**Problem requirements:** Determine how many lines in the records hold the word "emph". Return the number alone.

**Input data:**

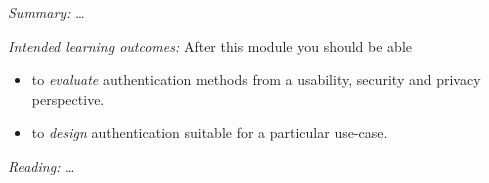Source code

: \emph{Summary:}
\dots

\emph{Intended learning outcomes:}
After this module you should be able
\begin{itemize}
  \item to \emph{evaluate} authentication methods from a usability, security 
    and privacy perspective.
  \item to \emph{design} authentication suitable for a particular use-case.
\end{itemize}

\emph{Reading:}
\dots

**Output for this exercise:** 5